#### [Task instructions]
The finished copy must match the records exactly, except that it contains no pictures.

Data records
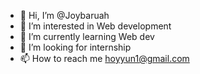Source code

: - 👋 Hi, I’m @Joybaruah
- 👀 I’m interested in Web development
- 🌱 I’m currently learning Web dev
- 💞️ I’m looking for internship
- 📫 How to reach me hoyyun1@gmail.com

#### [Solution for this task]
Source code

: - 👋 Hi, I’m @Joybaruah
- 👀 I’m interested in Web development
- 🌱 I’m currently learning Web dev
- 💞️ I’m looking for internship
- 📫 How to reach me hoyyun1@gmail.com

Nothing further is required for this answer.